WHAT THE TASK REQUIRES:
Copy nothing but the lines below running from the line containing "connect data sources" through the line containing "for Search UI", both end lines included.

┌─ DATA TO USE

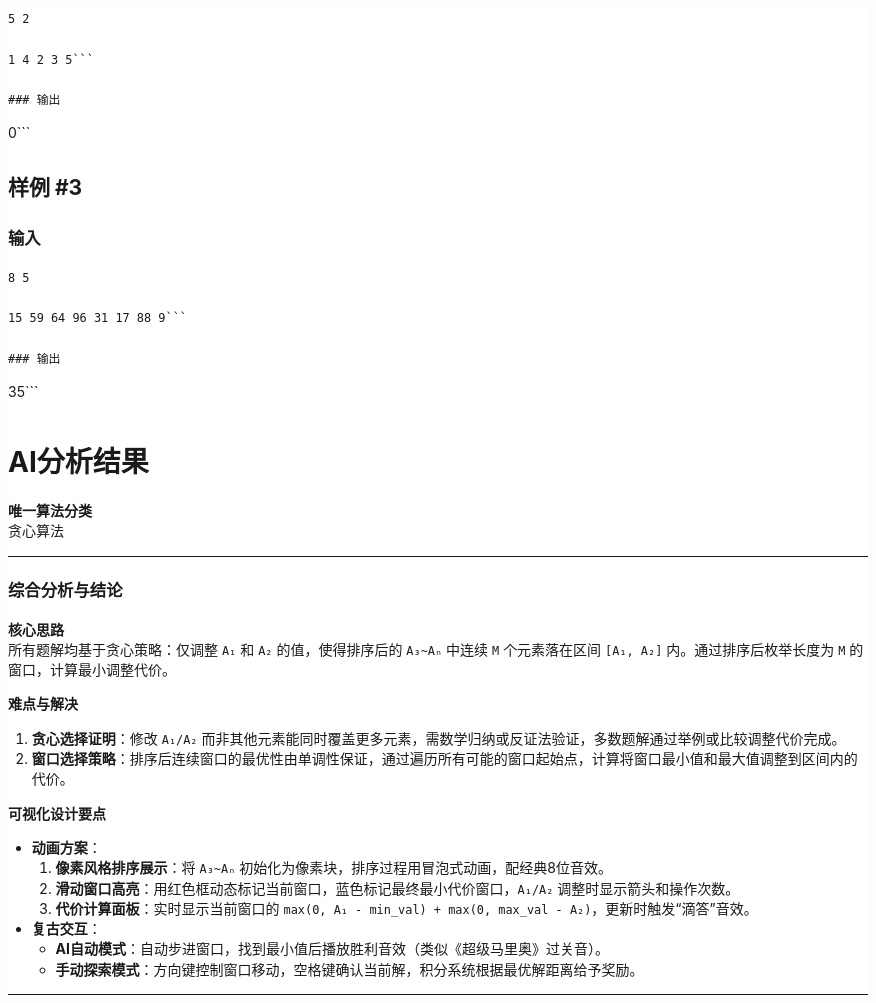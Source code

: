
 ```
5 2

1 4 2 3 5```

### 输出

```
0```

## 样例 #3

### 输入

```
8 5

15 59 64 96 31 17 88 9```

### 输出

```
35```

# AI分析结果



**唯一算法分类**  
贪心算法

---

### **综合分析与结论**  
**核心思路**  
所有题解均基于贪心策略：仅调整 `A₁` 和 `A₂` 的值，使得排序后的 `A₃~Aₙ` 中连续 `M` 个元素落在区间 `[A₁, A₂]` 内。通过排序后枚举长度为 `M` 的窗口，计算最小调整代价。

**难点与解决**  
1. **贪心选择证明**：修改 `A₁/A₂` 而非其他元素能同时覆盖更多元素，需数学归纳或反证法验证，多数题解通过举例或比较调整代价完成。  
2. **窗口选择策略**：排序后连续窗口的最优性由单调性保证，通过遍历所有可能的窗口起始点，计算将窗口最小值和最大值调整到区间内的代价。  

**可视化设计要点**  
- **动画方案**：  
  1. **像素风格排序展示**：将 `A₃~Aₙ` 初始化为像素块，排序过程用冒泡式动画，配经典8位音效。  
  2. **滑动窗口高亮**：用红色框动态标记当前窗口，蓝色标记最终最小代价窗口，`A₁/A₂` 调整时显示箭头和操作次数。  
  3. **代价计算面板**：实时显示当前窗口的 `max(0, A₁ - min_val) + max(0, max_val - A₂)`，更新时触发“滴答”音效。  
- **复古交互**：  
  - **AI自动模式**：自动步进窗口，找到最小值后播放胜利音效（类似《超级马里奥》过关音）。  
  - **手动探索模式**：方向键控制窗口移动，空格键确认当前解，积分系统根据最优解距离给予奖励。  

---


[problemUrl]: https://atcoder.jp/contests/arc163/tasks/arc163_b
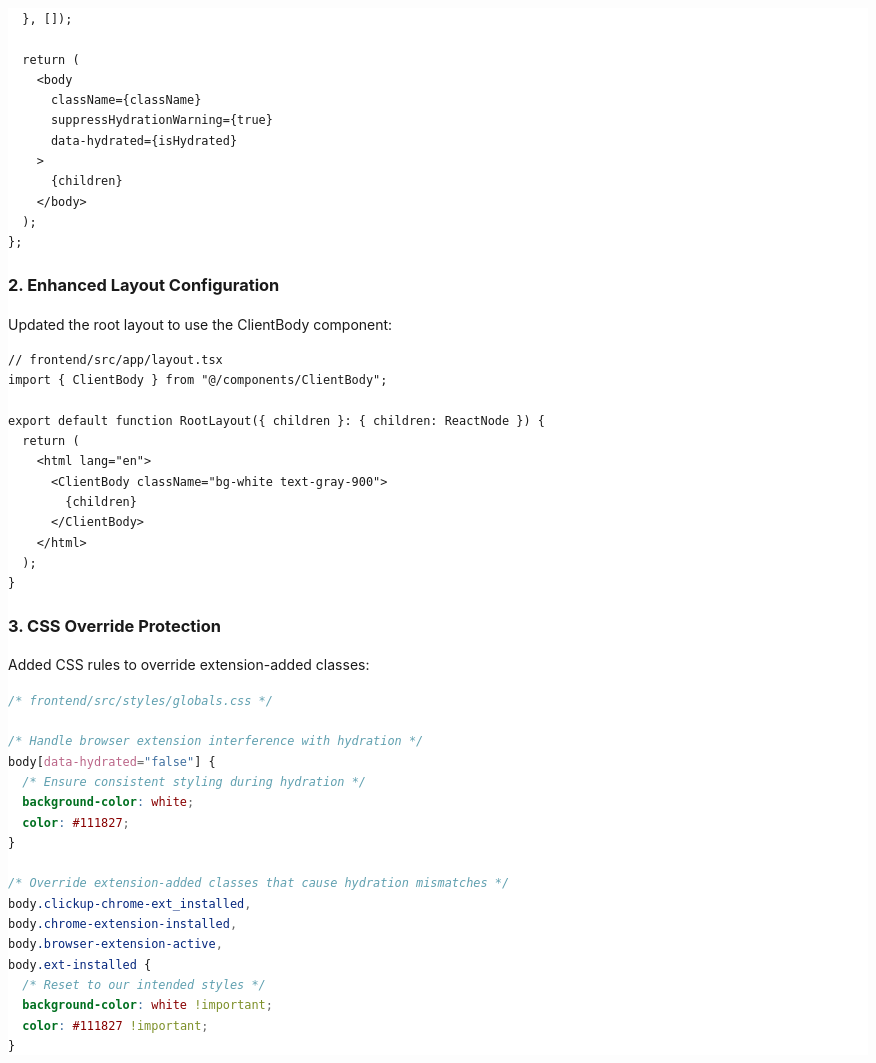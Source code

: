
 ```tsx
  }, []);

  return (
    <body 
      className={className} 
      suppressHydrationWarning={true}
      data-hydrated={isHydrated}
    >
      {children}
    </body>
  );
};
```

### **2. Enhanced Layout Configuration**

Updated the root layout to use the ClientBody component:

```tsx
// frontend/src/app/layout.tsx
import { ClientBody } from "@/components/ClientBody";

export default function RootLayout({ children }: { children: ReactNode }) {
  return (
    <html lang="en">
      <ClientBody className="bg-white text-gray-900">
        {children}
      </ClientBody>
    </html>
  );
}
```

### **3. CSS Override Protection**

Added CSS rules to override extension-added classes:

```css
/* frontend/src/styles/globals.css */

/* Handle browser extension interference with hydration */
body[data-hydrated="false"] {
  /* Ensure consistent styling during hydration */
  background-color: white;
  color: #111827;
}

/* Override extension-added classes that cause hydration mismatches */
body.clickup-chrome-ext_installed,
body.chrome-extension-installed,
body.browser-extension-active,
body.ext-installed {
  /* Reset to our intended styles */
  background-color: white !important;
  color: #111827 !important;
}
```
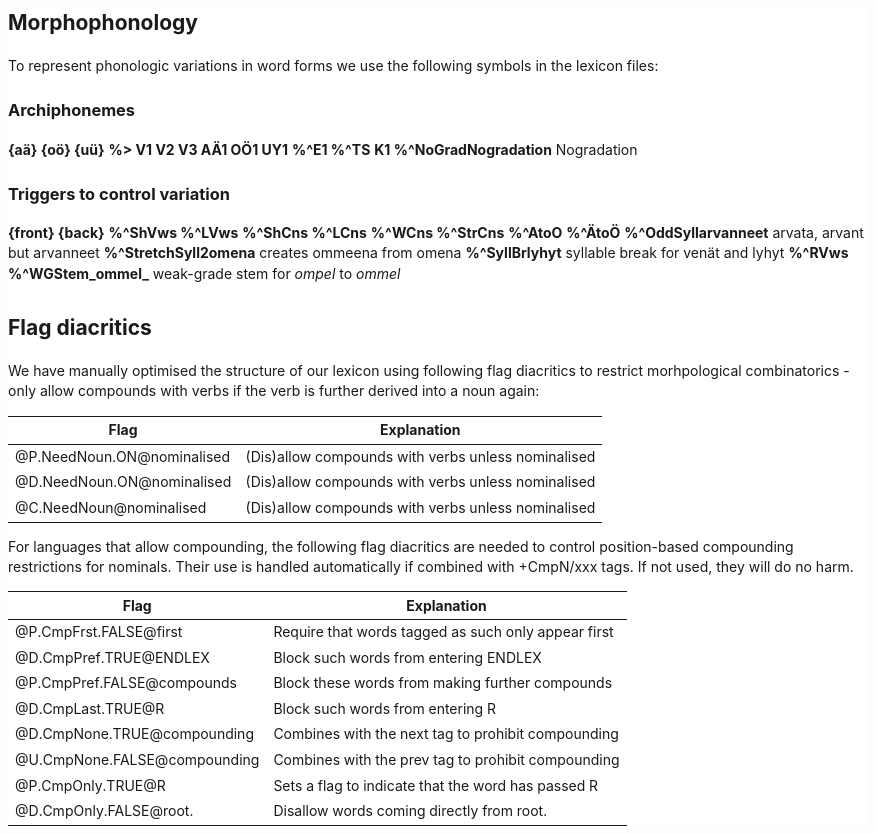 ## Morphophonology
To represent phonologic variations in word forms we use the following
symbols in the lexicon files:

### Archiphonemes
**{aä} {oö} {uü}** 
**%> V1 V2 V3 AÄ1 OÖ1 UY1** 
**%^E1 %^TS** 
**K1 %^NoGradNogradation**  Nogradation


### Triggers to control variation
**{front} {back}** 
**%^ShVws %^LVws** 
**%^ShCns %^LCns** 
**%^WCns %^StrCns** 
**%^AtoO** 
**%^ÄtoÖ** 
**%^OddSyllarvanneet**  arvata, arvant but arvanneet
**%^StretchSyll2omena**  creates ommeena from omena
**%^SyllBrlyhyt**  syllable break for venät and lyhyt
**%^RVws** 
**%^WGStem_ommel_**  weak-grade stem for _ompel_ to _ommel_

## Flag diacritics
We have manually optimised the structure of our lexicon using following
flag diacritics to restrict morhpological combinatorics - only allow compounds
with verbs if the verb is further derived into a noun again:

| Flag | Explanation
| --- | --- 
|  @P.NeedNoun.ON@nominalised | (Dis)allow compounds with verbs unless nominalised
|  @D.NeedNoun.ON@nominalised | (Dis)allow compounds with verbs unless nominalised
|  @C.NeedNoun@nominalised | (Dis)allow compounds with verbs unless nominalised

For languages that allow compounding, the following flag diacritics are needed
to control position-based compounding restrictions for nominals. Their use is
handled automatically if combined with +CmpN/xxx tags. If not used, they will
do no harm.

| Flag | Explanation
| --- | --- 
|  @P.CmpFrst.FALSE@first | Require that words tagged as such only appear first
|  @D.CmpPref.TRUE@ENDLEX | Block such words from entering ENDLEX
|  @P.CmpPref.FALSE@compounds | Block these words from making further compounds
|  @D.CmpLast.TRUE@R | Block such words from entering R
|  @D.CmpNone.TRUE@compounding | Combines with the next tag to prohibit compounding
|  @U.CmpNone.FALSE@compounding | Combines with the prev tag to prohibit compounding
|  @P.CmpOnly.TRUE@R | Sets a flag to indicate that the word has passed R
|  @D.CmpOnly.FALSE@root. | Disallow words coming directly from root.
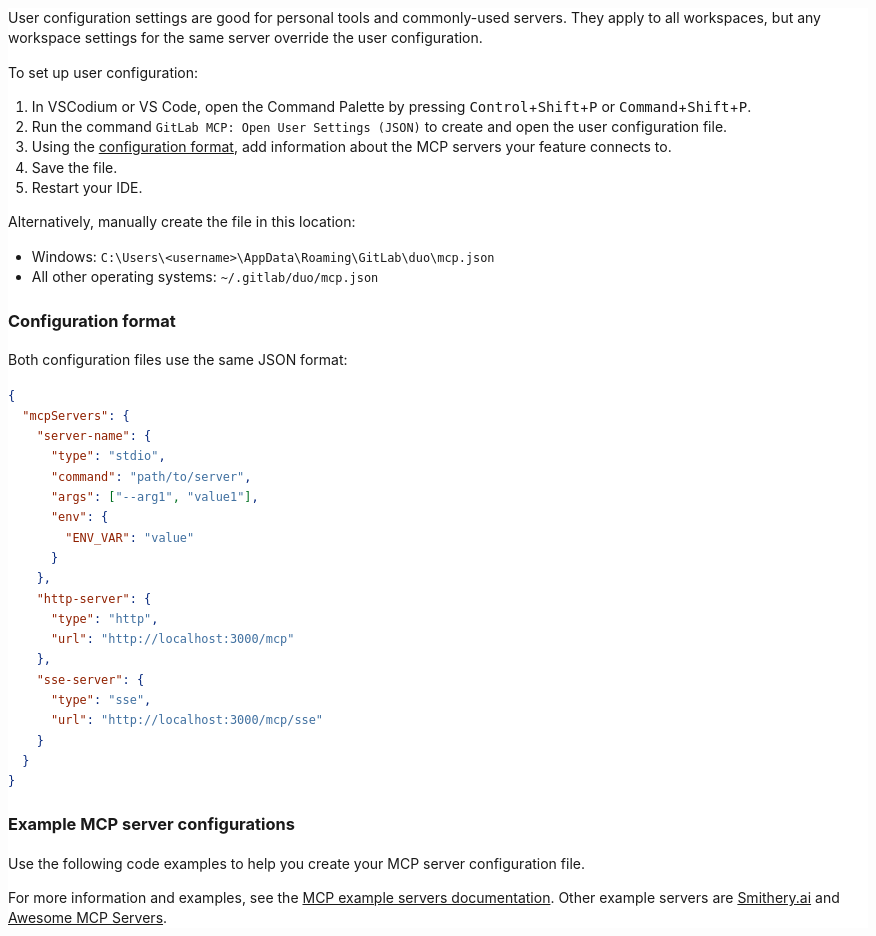User configuration settings are good for personal tools and commonly-used servers. They apply to all
workspaces, but any workspace settings for the same server override the user configuration.

To set up user configuration:

1. In VSCodium or VS Code, open the Command Palette by pressing
   <kbd>Control</kbd>+<kbd>Shift</kbd>+<kbd>P</kbd> or
   <kbd>Command</kbd>+<kbd>Shift</kbd>+<kbd>P</kbd>.
1. Run the command `GitLab MCP: Open User Settings (JSON)` to create and open the user configuration file.
1. Using the [configuration format](#configuration-format), add information about the MCP servers
   your feature connects to.
1. Save the file.
1. Restart your IDE.

Alternatively, manually create the file in this location:

- Windows: `C:\Users\<username>\AppData\Roaming\GitLab\duo\mcp.json`
- All other operating systems: `~/.gitlab/duo/mcp.json`

### Configuration format

Both configuration files use the same JSON format:

```json
{
  "mcpServers": {
    "server-name": {
      "type": "stdio",
      "command": "path/to/server",
      "args": ["--arg1", "value1"],
      "env": {
        "ENV_VAR": "value"
      }
    },
    "http-server": {
      "type": "http",
      "url": "http://localhost:3000/mcp"
    },
    "sse-server": {
      "type": "sse",
      "url": "http://localhost:3000/mcp/sse"
    }
  }
}
```

### Example MCP server configurations

Use the following code examples to help you create your MCP server configuration file.

For more information and examples, see the [MCP example servers documentation](https://modelcontextprotocol.io/examples).
Other example servers are [Smithery.ai](https://smithery.ai/) and [Awesome MCP Servers](https://mcpservers.org/).
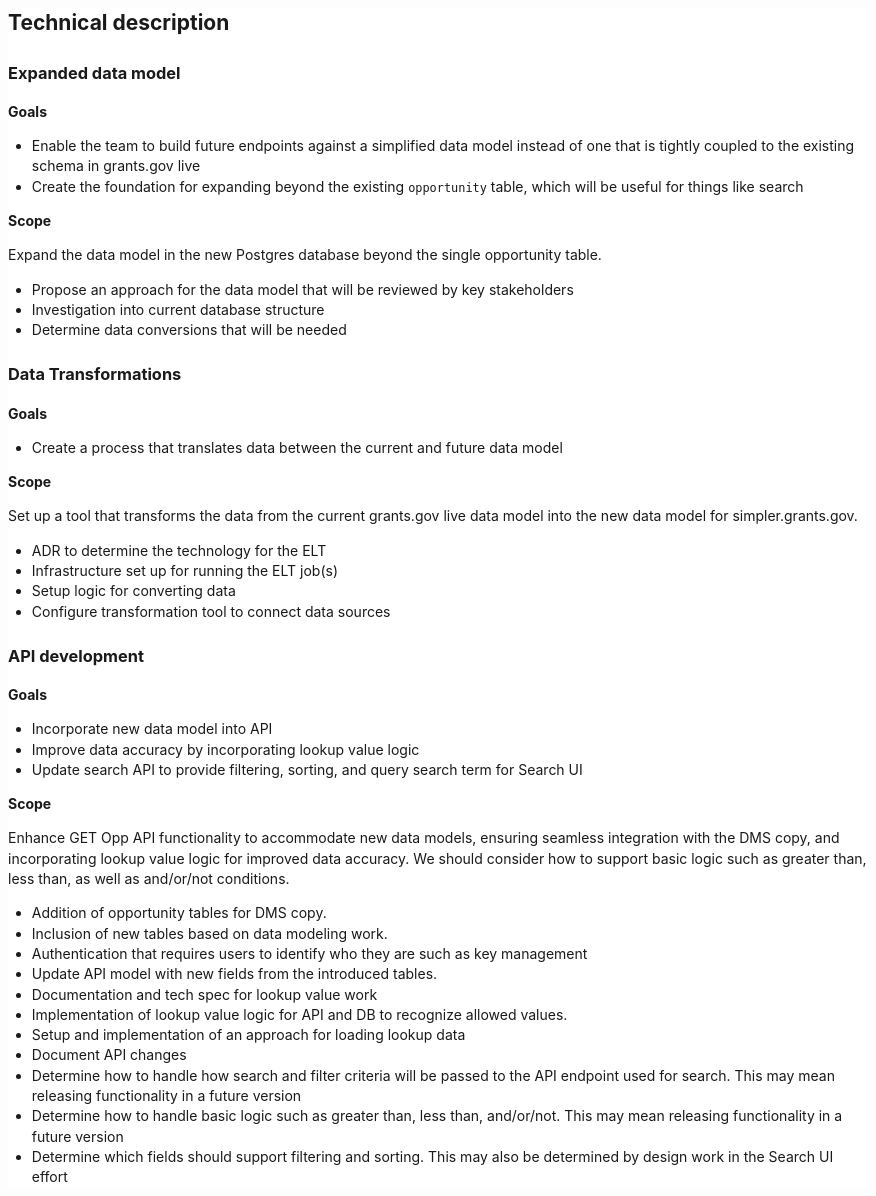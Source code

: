 ## Technical description

### **Expanded data model**&#x20;

**Goals**

* Enable the team to build future endpoints against a simplified data model instead of one that is tightly coupled to the existing schema in grants.gov live
* Create the foundation for expanding beyond the existing `opportunity` table, which will be useful for things like search

**Scope**&#x20;

Expand the data model in the new Postgres database beyond the single opportunity table.

* Propose an approach for the data model that will be reviewed by key stakeholders
* Investigation into current database structure
* Determine data conversions that will be needed

### **Data  Transformations**

**Goals**&#x20;

* Create a process that translates data between the current and future data model

**Scope**

Set up a tool that transforms the data from the current grants.gov live data model into the new data model for simpler.grants.gov.

* ADR to determine the technology for the ELT
* Infrastructure set up for running the ELT job(s)
* Setup logic for converting data
* Configure transformation tool to connect data sources

### **API development**

**Goals**

* Incorporate new data model into API
* Improve data accuracy by incorporating lookup value logic
* Update search API to provide filtering, sorting, and query search term for Search UI

**Scope**

Enhance GET Opp API functionality to accommodate new data models, ensuring seamless integration with the DMS copy, and incorporating lookup value logic for improved data accuracy. We should consider how to support basic logic such as greater than, less than, as well as and/or/not conditions.&#x20;

* Addition of opportunity tables for DMS copy.
* Inclusion of new tables based on data modeling work.
* Authentication that requires users to identify who they are such as key management
* Update API model with new fields from the introduced tables.
* Documentation and tech spec for lookup value work
* Implementation of lookup value logic for API and DB to recognize allowed values.
* Setup and implementation of an approach for loading lookup data
* Document API changes
* Determine how to handle how search and filter criteria will be passed to the API endpoint used for search. This may mean releasing functionality in a future version
* Determine how to handle basic logic such as greater than, less than, and/or/not. This may mean releasing functionality in a future version
* Determine which fields should support filtering and sorting. This may also be determined by design work in the Search UI effort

└─

WORKED SOLUTION:
* Configure transformation tool to connect data sources

### **API development**

**Goals**

* Incorporate new data model into API
* Improve data accuracy by incorporating lookup value logic
* Update search API to provide filtering, sorting, and query search term for Search UI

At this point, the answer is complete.